→ **About this task**
Please write out the lines of the data exactly, beginning with the first and ending with the line containing "##### Terms and Conditions"; leave the pictures behind.
Source information START
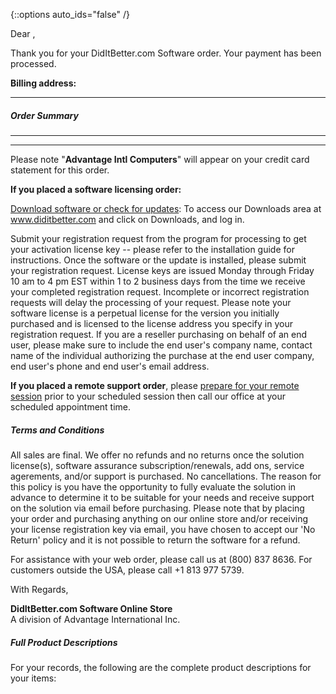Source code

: {::options auto_ids="false" /}

Dear ,

Thank you for your DidItBetter.com Software order. Your payment has been
processed.

**Billing address:**

* * *

##### Order Summary

* * *

* * *

Please note \"**Advantage Intl Computers**\" will appear on your credit
card statement for this order.

**If you placed a software licensing order:**

[Download software or check for updates][1]: To access our Downloads
area at www.diditbetter.com and click on Downloads, and log in.

Submit your registration request from the program for processing to get
your activation license key \-- please refer to the installation guide
for instructions. Once the software or the update is installed, please
submit your registration request. License keys are issued Monday through
Friday 10 am to 4 pm EST within 1 to 2 business days from the time we
receive your completed registration request. Incomplete or incorrect
registration requests will delay the processing of your request. Please
note your software license is a perpetual license for the version you
initially purchased and is licensed to the license address you specify
in your registration request. If you are a reseller purchasing on behalf
of an end user, please make sure to include the end user\'s company
name, contact name of the individual authorizing the purchase at the end
user company, end user\'s phone and end user\'s email address.

**If you placed a remote support order**, please [prepare for your
remote session][2] prior to your scheduled session then call our office
at your scheduled appointment time.

##### Terms and Conditions

All sales are final. We offer no refunds and no returns once the
solution license(s), software assurance subscription/renewals, add ons,
service agerements, and/or support is purchased. No cancellations. The
reason for this policy is you have the opportunity to fully evaluate the
solution in advance to determine it to be suitable for your needs and
receive support on the solution via email before purchasing. Please note
that by placing your order and purchasing anything on our online store
and/or receiving your license registration key via email, you have
chosen to accept our \'No Return\' policy and it is not possible to return
the software for a refund.

For assistance with your web order, please call us at (800) 837 8636.
For customers outside the USA, please call +1 813 977 5739.

With Regards,

**DidItBetter.com Software Online Store**  
A division of Advantage International Inc.

##### Full Product Descriptions

For your records, the following are the complete product descriptions
for your items:

[1]: http://www.diditbetter.com/store.aspx
[2]: http://support.diditbetter.com/remote-support.aspx


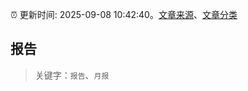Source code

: :alarm_clock: 更新时间: 2025-09-08 10:42:40。[文章来源](/README.md)、[文章分类](/TAGS.md)

## 报告


> 关键字：`报告`、`月报`



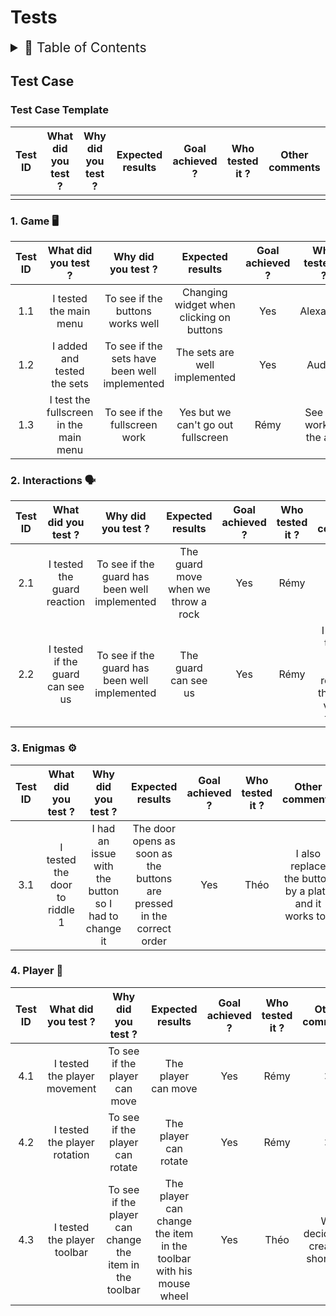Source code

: # Tests

<details>
<summary style="font-size:150%">
  📖 Table of Contents
</summary>

- [Tests](#tests)
  - [Test Case](#test-case)
    - [Test Case Template](#test-case-template)
    - [1. Game 🖥️](#1-game-️)
    - [2. Interactions 🗣️](#2-interactions-️)
    - [3. Enigmas ⚙️](#3-enigmas-️)
    - [4. Player 👤](#4-player-)

</details>

## Test Case

### Test Case Template

| Test ID | What did you test ? | Why did you test ? | Expected results | Goal achieved ? | Who tested it ? | Other comments |
|:----:|:----:|:----:|:----:|:----:|:----:|:----:|
|  |  |  |  |  |  |  |

### 1. Game 🖥️

| Test ID | What did you test ? | Why did you test ? | Expected results | Goal achieved ? | Who tested it ? | Other comments |
|:----:|:----:|:----:|:----:|:----:|:----:|:----:|
| 1.1 | I tested the main menu | To see if the buttons works well | Changing widget when clicking on buttons | Yes | Alexandre | I have to improve the widgets |
| 1.2 | I added and tested the sets | To see if the sets have been well implemented | The sets are well implemented | Yes | Audrey | ❌ |
| 1.3 | I test the fullscreen in the main menu |  To see if the fullscreen work | Yes but we can't go out fullscreen | Rémy | See if Is work on the app |


### 2. Interactions 🗣️

| Test ID | What did you test ? | Why did you test ? | Expected results | Goal achieved ? | Who tested it ? | Other comments |
|:---:|:----:|:---:|:----:|:----:|:----:|:----:|
| 2.1 | I tested the guard reaction | To see if the guard has been well implemented | The guard move when we throw a rock | Yes | Rémy | ❌ |
| 2.2 | I tested if the guard can see us | To see if the guard has been well implemented | The guard can see us | Yes | Rémy | I decided to add a "light" which represent the field of vision of this one |

### 3. Enigmas ⚙️

| Test ID | What did you test ? | Why did you test ? | Expected results | Goal achieved ? | Who tested it ? | Other comments |
|:----:|:----:|:----:|:----:|:----:|:----:|:----:|
| 3.1 | I tested the door to riddle 1 | I had an issue with the button so I had to change it | The door opens as soon as the buttons are pressed in the correct order | Yes | Théo | I also replace the button by a plate and it works too |

### 4. Player 👤

| Test ID | What did you test ? | Why did you test ? | Expected results | Goal achieved ? | Who tested it ? | Other comments |
|:----:|:----:|:----:|:----:|:----:|:----:|:----:|
| 4.1 | I tested the player movement | To see if the player can move | The player can move | Yes | Rémy | ❌ |
| 4.2 | I tested the player rotation | To see if the player can rotate | The player can rotate | Yes | Rémy | ❌ |
| 4.3 | I tested the player toolbar | To see if the player can change the item in the toolbar | The player can change the item in the toolbar with his mouse wheel | Yes | Théo | We decided to create 4 shortcuts |
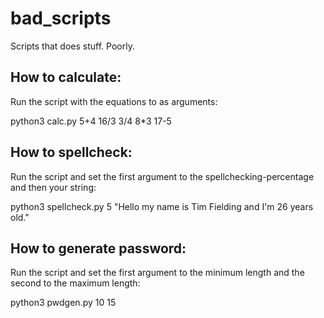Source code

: # bad_scripts
Scripts that does stuff. Poorly.

## How to calculate:
Run the script with the equations to as arguments:

python3 calc.py 5+4 16/3 3/4 8\*3 17-5

## How to spellcheck:
Run the script and set the first argument to the spellchecking-percentage and then your string:

python3 spellcheck.py 5 "Hello my name is Tim Fielding and I'm 26 years old."

## How to generate password:
Run the script and set the first argument to the minimum length and the second to the maximum length:

python3 pwdgen.py 10 15
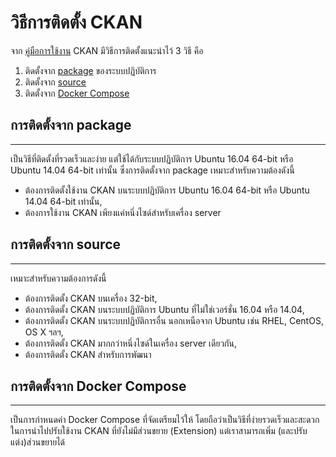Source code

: # วิธีการติดตั้ง CKAN

จาก [คู่มือการใช้งาน][docs] CKAN มีวิธีการติดตั้งแนะนำไว้ 3 วิธี คือ
   1. ติดตั้งจาก [package][insPackage] ของระบบปฏิบัติการ
   2. ติดตั้งจาก [source][insSource]
   3. ติดตั้งจาก [Docker Compose][insDocker]

## การติดตั้งจาก package 
___
เป็นวิธีที่ติดตั้งที่รวดเร็วและง่าย แต่ใช้ได้กับระบบปฏิบัติการ Ubuntu 16.04 64-bit หรือ Ubuntu 14.04 64-bit เท่านั้น ซึ่งการติดตั้งจาก package เหมาะสำหรับความต้องดังนี้
   - ต้องการติดตั้งใช้งาน CKAN บนระบบปฏิบัติการ Ubuntu 16.04 64-bit หรือ Ubuntu 14.04 64-bit  เท่านั้น,
   - ต้องการใช้งาน CKAN เพียงแค่หนึ่งไซด์สำหรับเครื่อง server

## การติดตั้งจาก source
___
เหมาะสำหรับความต้องการดังนี้
   - ต้องการติดตั้ง CKAN บนเครื่อง 32-bit,
   - ต้องการติดตั้ง CKAN บนระบบปฏิบัติการ Ubuntu ที่ไม่ใช่เวอร์ชั่น 16.04 หรือ 14.04,
   - ต้องการติดตั้ง CKAN บนระบบปฏิบัติการอื่น นอกเหนือจาก Ubuntu เช่น RHEL, CentOS, OS X ฯลฯ,
   - ต้องการติดตั้ง CKAN มากกว่าหนึ่งไซด์ในเครื่อง server เดียวกัน,
   - ต้องการติดตั้ง CKAN สำหรับการพัฒนา

## การติดตั้งจาก Docker Compose
___
เป็นการกำหนดค่า Docker Compose ที่จัดเตรียมไว้ให้ โดยถือว่าเป็นวิธีที่ง่ายรวดเร็วและสะดวกในการนำไปปรับใช้งาน CKAN ที่ยังไม่มีส่วนขยาย (Extension) แต่เราสามารถเพิ่ม (และปรับแต่ง)ส่วนขยายได้



   [docs]: <https://docs.ckan.org/en/2.8/maintaining/installing/index.html>
   [insPackage]: <from-package.md>
   [insSource]: <from-source.md>
   [insDocker]: <from-docker-compose.md>
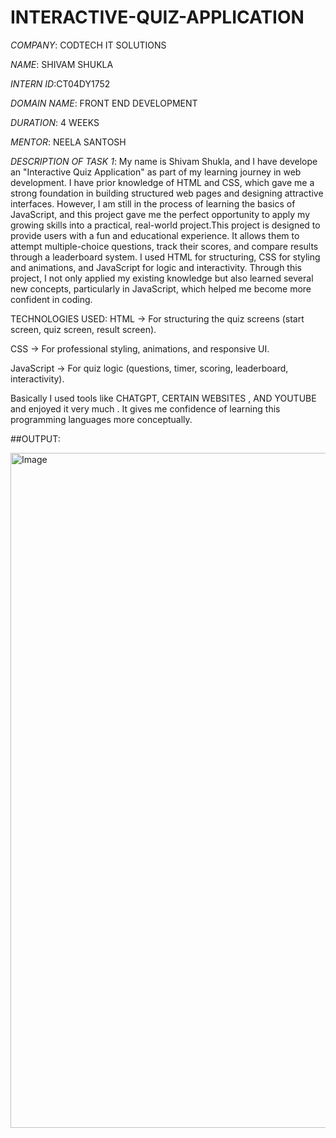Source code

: # INTERACTIVE-QUIZ-APPLICATION

*COMPANY*: CODTECH IT SOLUTIONS

*NAME*: SHIVAM SHUKLA

*INTERN ID*:CT04DY1752

*DOMAIN NAME*: FRONT END DEVELOPMENT

*DURATION*: 4 WEEKS

*MENTOR*: NEELA SANTOSH

*DESCRIPTION OF TASK 1*: My name is Shivam Shukla, and I have develope  an  "Interactive Quiz Application" as part of my learning journey in web development. I have prior knowledge of HTML and CSS, which gave me a strong foundation in building structured web pages and designing attractive interfaces. However, I am still in the process of learning the basics of JavaScript, and this project gave me the perfect opportunity to apply my growing skills into a practical, real-world project.This project is designed to provide users with a fun and educational experience. It allows them to attempt multiple-choice questions, track their scores, and compare results through a leaderboard system. I used HTML for structuring, CSS for styling and animations, and JavaScript for logic and interactivity. Through this project, I not only applied my existing knowledge but also learned several new concepts, particularly in JavaScript, which helped me become more confident in coding.

TECHNOLOGIES USED:
HTML → For structuring the quiz screens (start screen, quiz screen, result screen).

CSS → For professional styling, animations, and responsive UI.

JavaScript → For quiz logic (questions, timer, scoring, leaderboard, interactivity).

Basically  I used tools like CHATGPT, CERTAIN WEBSITES , AND YOUTUBE and enjoyed it very much . It gives me confidence of learning this programming languages more conceptually.

##OUTPUT:

<img width="1920" height="1080" alt="Image" src="https://github.com/user-attachments/assets/ed6be4bd-cb10-4759-9853-35510a11b6da" />
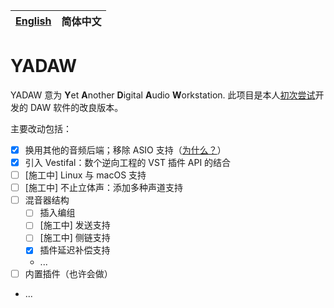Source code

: | [English](./README.md) | 简体中文 |
| ---------------------- | -------- |

# YADAW

YADAW 意为 **Y**et **A**nother **D**igital **A**udio **W**orkstation. 此项目是本人[初次尝试](https://github.com/xris1658/musec-legacy)开发的 DAW 软件的改良版本。

主要改动包括：
- [x] 换用其他的音频后端；移除 ASIO 支持（[为什么？](https://github.com/xris1658/musec-legacy/issues/7)）
- [x] 引入 Vestifal：数个逆向工程的 VST 插件 API 的结合
- [ ] [施工中] Linux 与 macOS 支持
- [ ] [施工中] 不止立体声：添加多种声道支持
- [ ] 混音器结构
  - [ ] 插入编组
  - [ ] [施工中] 发送支持
  - [ ] [施工中] 侧链支持
  - [x] 插件延迟补偿支持
  - ...
- [ ] 内置插件（也许会做）
- ...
Source information END
→ **Answer to the problem**
Source code

: {::options auto_ids="false" /}

Dear ,

Thank you for your DidItBetter.com Software order. Your payment has been
processed.

**Billing address:**

* * *

##### Order Summary

* * *

* * *

Please note \"**Advantage Intl Computers**\" will appear on your credit
card statement for this order.

**If you placed a software licensing order:**

[Download software or check for updates][1]: To access our Downloads
area at www.diditbetter.com and click on Downloads, and log in.

Submit your registration request from the program for processing to get
your activation license key \-- please refer to the installation guide
for instructions. Once the software or the update is installed, please
submit your registration request. License keys are issued Monday through
Friday 10 am to 4 pm EST within 1 to 2 business days from the time we
receive your completed registration request. Incomplete or incorrect
registration requests will delay the processing of your request. Please
note your software license is a perpetual license for the version you
initially purchased and is licensed to the license address you specify
in your registration request. If you are a reseller purchasing on behalf
of an end user, please make sure to include the end user\'s company
name, contact name of the individual authorizing the purchase at the end
user company, end user\'s phone and end user\'s email address.

**If you placed a remote support order**, please [prepare for your
remote session][2] prior to your scheduled session then call our office
at your scheduled appointment time.

##### Terms and Conditions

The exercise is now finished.